Con respecto a la desertificación, una de las mayores preocupaciones en un escenario de cambio climático, los sistemas instituciones locales robustecen y agilizan la evaluación y la adaptación de éstas a un entorno cambiante; es decir, hay muchos ojos y manos observando, probando, aprendiendo y compartiendo.

Dicha forma de organización se ha traducido en las milpa-cactáceas columnares en el Valle de Tehuacán, el huamil en Guanajuato y los oasis de la Península de Baja California donde las comunidades indígenas encontraron la manera de cosechar agua, retener el suelo y explotar la diversidad (en el sentido de explosión y no de explotación) en un ambiente en apariencia agreste. En los parajes áridos, éstas comunidades se aliaron con especies como los mezquites que “llaman al agua”, proporcionan sombra, leña y forraje y como el maguey de potrero (Agave scaposa) que evita la erosión y es hábitat de especies de gusanos comestibles muy valoradas. Otro ejemplo de alta trascendencia en este sentido es el metepantle (“espacio entre” o “pared de magueyes”) que a través de un sistema de terrazas ayuda a mantener el suelo, la fertilidad, la humedad y a disminuir el efecto de las heladas en territorios donde las tierras de laderas pronunciadas, las zonas secas con largas estaciones sin precipitación y bajas temperaturas en algunas épocas del año han supuesto un reto importante para los habitantes de la región desde hace 3000 años.

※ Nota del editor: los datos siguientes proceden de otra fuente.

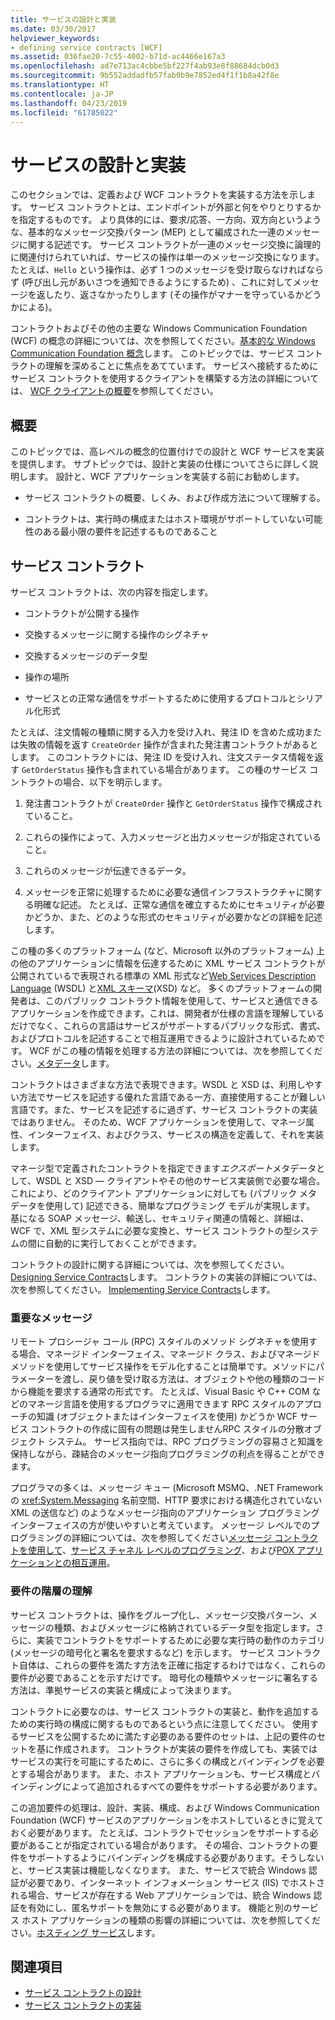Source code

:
 ```yaml
---
title: サービスの設計と実装
ms.date: 03/30/2017
helpviewer_keywords:
- defining service contracts [WCF]
ms.assetid: 036fae20-7c55-4002-b71d-ac4466e167a3
ms.openlocfilehash: ad7e713ac4cbbe5bf227f4ab93e8f88684dcb0d3
ms.sourcegitcommit: 9b552addadfb57fab0b9e7852ed4f1f1b8a42f8e
ms.translationtype: HT
ms.contentlocale: ja-JP
ms.lasthandoff: 04/23/2019
ms.locfileid: "61785022"
---
```

# <a name="designing-and-implementing-services"></a>サービスの設計と実装
このセクションでは、定義および WCF コントラクトを実装する方法を示します。 サービス コントラクトとは、エンドポイントが外部と何をやりとりするかを指定するものです。 より具体的には、要求/応答、一方向、双方向というような、基本的なメッセージ交換パターン (MEP) として編成された一連のメッセージに関する記述です。 サービス コントラクトが一連のメッセージ交換に論理的に関連付けられていれば、サービスの操作は単一のメッセージ交換になります。 たとえば、`Hello` という操作は、必ず 1 つのメッセージを受け取らなければならず (呼び出し元があいさつを通知できるようにするため) 、これに対してメッセージを返したり、返さなかったりします (その操作がマナーを守っているかどうかによる)。  
  
 コントラクトおよびその他の主要な Windows Communication Foundation (WCF) の概念の詳細については、次を参照してください。[基本的な Windows Communication Foundation 概念](../../../docs/framework/wcf/fundamental-concepts.md)します。 このトピックでは、サービス コントラクトの理解を深めることに焦点をあてています。 サービスへ接続するためにサービス コントラクトを使用するクライアントを構築する方法の詳細については、 [WCF クライアントの概要](../../../docs/framework/wcf/wcf-client-overview.md)を参照してください。  
  
## <a name="overview"></a>概要  
 このトピックでは、高レベルの概念的位置付けでの設計と WCF サービスを実装を提供します。 サブトピックでは、設計と実装の仕様についてさらに詳しく説明します。 設計と、WCF アプリケーションを実装する前にお勧めします。  
  
- サービス コントラクトの概要、しくみ、および作成方法について理解する。  
  
- コントラクトは、実行時の構成またはホスト環境がサポートしていない可能性のある最小限の要件を記述するものであること  
  
## <a name="service-contracts"></a>サービス コントラクト  
 サービス コントラクトは、次の内容を指定します。  
  
- コントラクトが公開する操作  
  
- 交換するメッセージに関する操作のシグネチャ  
  
- 交換するメッセージのデータ型  
  
- 操作の場所  
  
- サービスとの正常な通信をサポートするために使用するプロトコルとシリアル化形式  
  
 たとえば、注文情報の種類に関する入力を受け入れ、発注 ID を含めた成功または失敗の情報を返す `CreateOrder` 操作が含まれた発注書コントラクトがあるとします。 このコントラクトには、発注 ID を受け入れ、注文ステータス情報を返す `GetOrderStatus` 操作も含まれている場合があります。 この種のサービス コントラクトの場合、以下を明示します。  
  
1. 発注書コントラクトが `CreateOrder` 操作と `GetOrderStatus` 操作で構成されていること。  
  
2. これらの操作によって、入力メッセージと出力メッセージが指定されていること。  
  
3. これらのメッセージが伝達できるデータ。  
  
4. メッセージを正常に処理するために必要な通信インフラストラクチャに関する明確な記述。 たとえば、正常な通信を確立するためにセキュリティが必要かどうか、また、どのような形式のセキュリティが必要かなどの詳細を記述します。  
  
 この種の多くのプラットフォーム (など、Microsoft 以外のプラットフォーム) 上の他のアプリケーションに情報を伝達するために XML サービス コントラクトが公開されているで表現される標準の XML 形式など[Web Services Description Language](https://go.microsoft.com/fwlink/?LinkId=94952) (WSDL) と[XML スキーマ](https://go.microsoft.com/fwlink/?LinkId=94953)(XSD) など。 多くのプラットフォームの開発者は、このパブリック コントラクト情報を使用して、サービスと通信できるアプリケーションを作成できます。これは、開発者が仕様の言語を理解しているだけでなく、これらの言語はサービスがサポートするパブリックな形式、書式、およびプロトコルを記述することで相互運用できるように設計されているためです。 WCF がこの種の情報を処理する方法の詳細については、次を参照してください。[メタデータ](../../../docs/framework/wcf/feature-details/metadata.md)します。  
  
 コントラクトはさまざまな方法で表現できます。WSDL と XSD は、利用しやすい方法でサービスを記述する優れた言語である一方、直接使用することが難しい言語です。また、サービスを記述するに過ぎず、サービス コントラクトの実装ではありません。 そのため、WCF アプリケーションを使用して、マネージ属性、インターフェイス、およびクラス、サービスの構造を定義して、それを実装します。  
  
 マネージ型で定義されたコントラクトを指定できます*エクスポート*メタデータとして、WSDL と XSD — クライアントやその他のサービス実装側で必要な場合。 これにより、どのクライアント アプリケーションに対しても (パブリック メタデータを使用して) 記述できる、簡単なプログラミング モデルが実現します。 基になる SOAP メッセージ、輸送し、セキュリティ関連の情報と、詳細は、WCF で、XML 型システムに必要な変換と、サービス コントラクトの型システムの間に自動的に実行しておくことができます。  
  
 コントラクトの設計に関する詳細については、次を参照してください。 [Designing Service Contracts](../../../docs/framework/wcf/designing-service-contracts.md)します。 コントラクトの実装の詳細については、次を参照してください。 [Implementing Service Contracts](../../../docs/framework/wcf/implementing-service-contracts.md)します。  
  
### <a name="messages-up-front-and-center"></a>重要なメッセージ  
 リモート プロシージャ コール (RPC) スタイルのメソッド シグネチャを使用する場合、マネージド インターフェイス、マネージド クラス、およびマネージド メソッドを使用してサービス操作をモデル化することは簡単です。メソッドにパラメーターを渡し、戻り値を受け取る方法は、オブジェクトや他の種類のコードから機能を要求する通常の形式です。 たとえば、Visual Basic や C++ COM などのマネージ言語を使用するプログラマに適用できます RPC スタイルのアプローチの知識 (オブジェクトまたはインターフェイスを使用) かどうか WCF サービス コントラクトの作成に固有の問題は発生しませんRPC スタイルの分散オブジェクト システム。 サービス指向では、RPC プログラミングの容易さと知識を保持しながら、疎結合のメッセージ指向プログラミングの利点を得ることができます。  
  
 プログラマの多くは、メッセージ キュー (Microsoft MSMQ、.NET Framework の <xref:System.Messaging> 名前空間、HTTP 要求における構造化されていない XML の送信など) のようなメッセージ指向のアプリケーション プログラミング インターフェイスの方が使いやすいと考えています。 メッセージ レベルでのプログラミングの詳細については、次を参照してください[メッセージ コントラクトを使用して](../../../docs/framework/wcf/feature-details/using-message-contracts.md)、[サービス チャネル レベルのプログラミング](../../../docs/framework/wcf/extending/service-channel-level-programming.md)、および[POX アプリケーションとの相互運用](../../../docs/framework/wcf/feature-details/interoperability-with-pox-applications.md)。  
  
### <a name="understanding-the-hierarchy-of-requirements"></a>要件の階層の理解  
 サービス コントラクトは、操作をグループ化し、メッセージ交換パターン、メッセージの種類、およびメッセージに格納されているデータ型を指定します。さらに、実装でコントラクトをサポートするために必要な実行時の動作のカテゴリ (メッセージの暗号化と署名を要求するなど) を示します。 サービス コントラクト自体は、これらの要件を満たす方法を正確に指定するわけではなく、これらの要件が必要であることを示すだけです。 暗号化の種類やメッセージに署名する方法は、準拠サービスの実装と構成によって決まります。  
  
 コントラクトに必要なのは、サービス コントラクトの実装と、動作を追加するための実行時の構成に関するものであるという点に注意してください。 使用するサービスを公開するために満たす必要のある要件のセットは、上記の要件のセットを基に作成されます。 コントラクトが実装の要件を作成しても、実装ではサービスの実行を可能にするために、さらに多くの構成とバインディングを必要とする場合があります。 また、ホスト アプリケーションも、サービス構成とバインディングによって追加されるすべての要件をサポートする必要があります。  
  
 この追加要件の処理は、設計、実装、構成、および Windows Communication Foundation (WCF) サービスのアプリケーションをホストしているときに覚えておく必要があります。 たとえば、コントラクトでセッションをサポートする必要があることが指定されている場合があります。 その場合、コントラクトの要件をサポートするようにバインディングを構成する必要があります。そうしないと、サービス実装は機能しなくなります。 また、サービスで統合 Windows 認証が必要であり、インターネット インフォメーション サービス (IIS) でホストされる場合、サービスが存在する Web アプリケーションでは、統合 Windows 認証を有効にし、匿名サポートを無効にする必要があります。 機能と別のサービス ホスト アプリケーションの種類の影響の詳細については、次を参照してください。[ホスティング サービス](../../../docs/framework/wcf/hosting-services.md)します。  
  
## <a name="see-also"></a>関連項目

- [サービス コントラクトの設計](../../../docs/framework/wcf/designing-service-contracts.md)
- [サービス コントラクトの実装](../../../docs/framework/wcf/implementing-service-contracts.md)

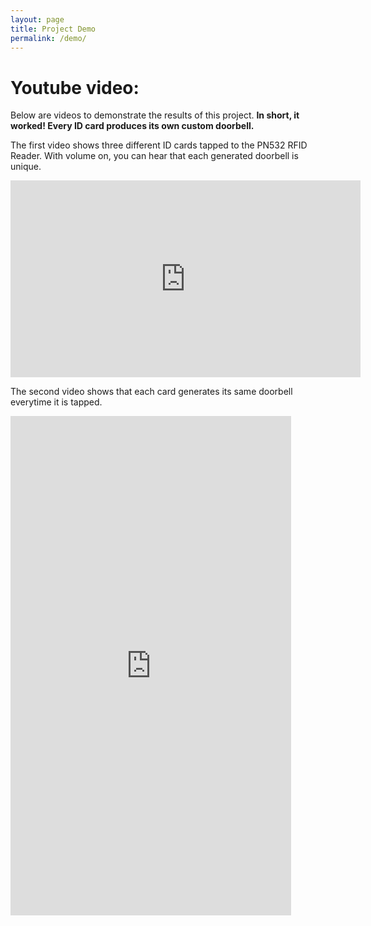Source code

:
 ```yaml
---
layout: page
title: Project Demo
permalink: /demo/
---
```

# Youtube video:
Below are videos to demonstrate the results of this project. **In short, it worked! Every ID card produces its own custom doorbell.**

The first video shows three different ID cards tapped to the PN532 RFID Reader. With volume on, you can hear that each generated doorbell is unique.

<iframe width="560" height="315" src="https://www.youtube.com/embed/zMn7RPTVROs" title="Youtube video Player" frameborder="0" allow="accelerometer; autoplay; clipboard-write; encrypted-media; gyroscope; picture-in-picture" allowfullscreen></iframe>

The second video shows that each card generates its same doorbell everytime it is tapped.

<iframe width="449" height="799" src="https://www.youtube.com/embed/7q_7YfnZtTw" title="RFID Doorbell - 3 RFID cards" frameborder="0" allow="accelerometer; autoplay; clipboard-write; encrypted-media; gyroscope; picture-in-picture" allowfullscreen></iframe>

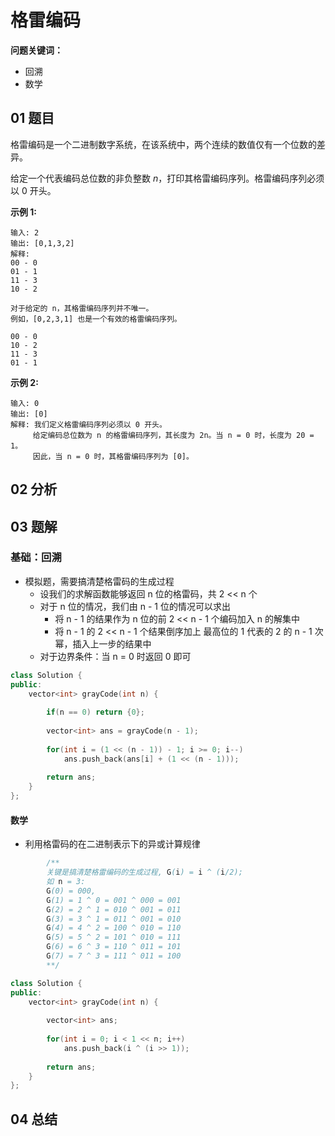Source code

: # 格雷编码
**问题关键词：**

- 回溯
- 数学

## 01 题目

格雷编码是一个二进制数字系统，在该系统中，两个连续的数值仅有一个位数的差异。

给定一个代表编码总位数的非负整数 *n*，打印其格雷编码序列。格雷编码序列必须以 0 开头。

**示例 1:**

```
输入: 2
输出: [0,1,3,2]
解释:
00 - 0
01 - 1
11 - 3
10 - 2

对于给定的 n，其格雷编码序列并不唯一。
例如，[0,2,3,1] 也是一个有效的格雷编码序列。

00 - 0
10 - 2
11 - 3
01 - 1
```

**示例 2:**

```
输入: 0
输出: [0]
解释: 我们定义格雷编码序列必须以 0 开头。
     给定编码总位数为 n 的格雷编码序列，其长度为 2n。当 n = 0 时，长度为 20 = 1。
     因此，当 n = 0 时，其格雷编码序列为 [0]。
```

## 02 分析



## 03 题解

### 基础：回溯

- 模拟题，需要搞清楚格雷码的生成过程
  - 设我们的求解函数能够返回 n 位的格雷码，共 2 << n 个
  - 对于 n 位的情况，我们由 n - 1 位的情况可以求出
    - 将 n - 1 的结果作为 n 位的前 2 << n - 1 个编码加入 n 的解集中
    - 将 n - 1 的 2 << n - 1 个结果倒序加上 最高位的 1 代表的 2 的 n - 1 次幂，插入上一步的结果中
  - 对于边界条件：当 n = 0 时返回 0 即可



```c++
class Solution {
public:
    vector<int> grayCode(int n) {
        
        if(n == 0) return {0};
        
        vector<int> ans = grayCode(n - 1);
        
        for(int i = (1 << (n - 1)) - 1; i >= 0; i--)
            ans.push_back(ans[i] + (1 << (n - 1)));
        
        return ans;
    }
};
```



#### 数学

- 利用格雷码的在二进制表示下的异或计算规律

```java
        /**
        关键是搞清楚格雷编码的生成过程, G(i) = i ^ (i/2);
        如 n = 3: 
        G(0) = 000, 
        G(1) = 1 ^ 0 = 001 ^ 000 = 001
        G(2) = 2 ^ 1 = 010 ^ 001 = 011 
        G(3) = 3 ^ 1 = 011 ^ 001 = 010
        G(4) = 4 ^ 2 = 100 ^ 010 = 110
        G(5) = 5 ^ 2 = 101 ^ 010 = 111
        G(6) = 6 ^ 3 = 110 ^ 011 = 101
        G(7) = 7 ^ 3 = 111 ^ 011 = 100
        **/
```

```c++
class Solution {
public:
    vector<int> grayCode(int n) {
        
        vector<int> ans;
        
        for(int i = 0; i < 1 << n; i++)
            ans.push_back(i ^ (i >> 1));
        
        return ans;
    }
};
```

## 04 总结

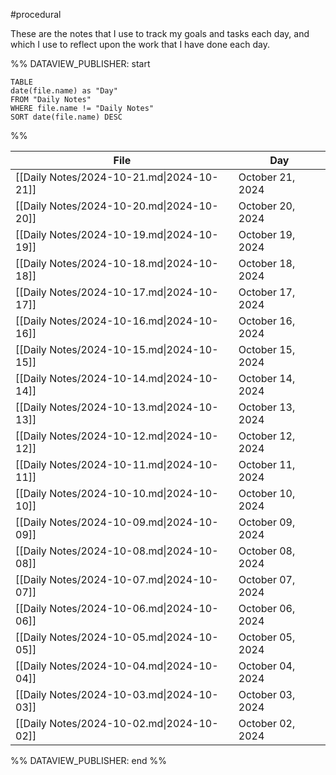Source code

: #procedural 

These are the notes that I use to track my goals and tasks each day, and which I use to reflect upon the work that I have done each day.

%% DATAVIEW_PUBLISHER: start
```dataview
TABLE
date(file.name) as "Day"
FROM "Daily Notes"
WHERE file.name != "Daily Notes"
SORT date(file.name) DESC
```
%%

| File                                      | Day              |
| ----------------------------------------- | ---------------- |
| [[Daily Notes/2024-10-21.md\|2024-10-21]] | October 21, 2024 |
| [[Daily Notes/2024-10-20.md\|2024-10-20]] | October 20, 2024 |
| [[Daily Notes/2024-10-19.md\|2024-10-19]] | October 19, 2024 |
| [[Daily Notes/2024-10-18.md\|2024-10-18]] | October 18, 2024 |
| [[Daily Notes/2024-10-17.md\|2024-10-17]] | October 17, 2024 |
| [[Daily Notes/2024-10-16.md\|2024-10-16]] | October 16, 2024 |
| [[Daily Notes/2024-10-15.md\|2024-10-15]] | October 15, 2024 |
| [[Daily Notes/2024-10-14.md\|2024-10-14]] | October 14, 2024 |
| [[Daily Notes/2024-10-13.md\|2024-10-13]] | October 13, 2024 |
| [[Daily Notes/2024-10-12.md\|2024-10-12]] | October 12, 2024 |
| [[Daily Notes/2024-10-11.md\|2024-10-11]] | October 11, 2024 |
| [[Daily Notes/2024-10-10.md\|2024-10-10]] | October 10, 2024 |
| [[Daily Notes/2024-10-09.md\|2024-10-09]] | October 09, 2024 |
| [[Daily Notes/2024-10-08.md\|2024-10-08]] | October 08, 2024 |
| [[Daily Notes/2024-10-07.md\|2024-10-07]] | October 07, 2024 |
| [[Daily Notes/2024-10-06.md\|2024-10-06]] | October 06, 2024 |
| [[Daily Notes/2024-10-05.md\|2024-10-05]] | October 05, 2024 |
| [[Daily Notes/2024-10-04.md\|2024-10-04]] | October 04, 2024 |
| [[Daily Notes/2024-10-03.md\|2024-10-03]] | October 03, 2024 |
| [[Daily Notes/2024-10-02.md\|2024-10-02]] | October 02, 2024 |

%% DATAVIEW_PUBLISHER: end %%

El secreto de su sostenibilidad se basa en relacionar los intereses sociales y económicos de la gente local con la conservación del territorio. Es útil y funciona porque:

1)  Es adaptable, flexible y se puede aprender

2)  Produce y toma conocimiento de diversas fuentes

3)  Facilita la transparencia en las intenciones y en el uso de recursos y

4) Sobre todo, aterriza un sistema en el cuál la reciprocidad y la complementariedad son la forma natural de existir y que ha evolucionado con el territorio.

Bajo esta óptica, no es necesario encontrar el hilo negro, ni reinventar la rueda, sólo crear mecanismos para escuchar a los que ya tienen este camino andado antes de que la magnitud de los riesgos futuros supere la capacidad de adaptación que les permitió, primero florecer y luego sobrevivir a la larga noche de los 500 años.

La buena noticia es que estamos adoptando perspectivas similares y desde el Co-Manejo Adaptativo combinado con los conocimientos tradicionales podemos iniciar una conversación donde nos entendamos todos para enfrentar lo que se nos ponga enfrente.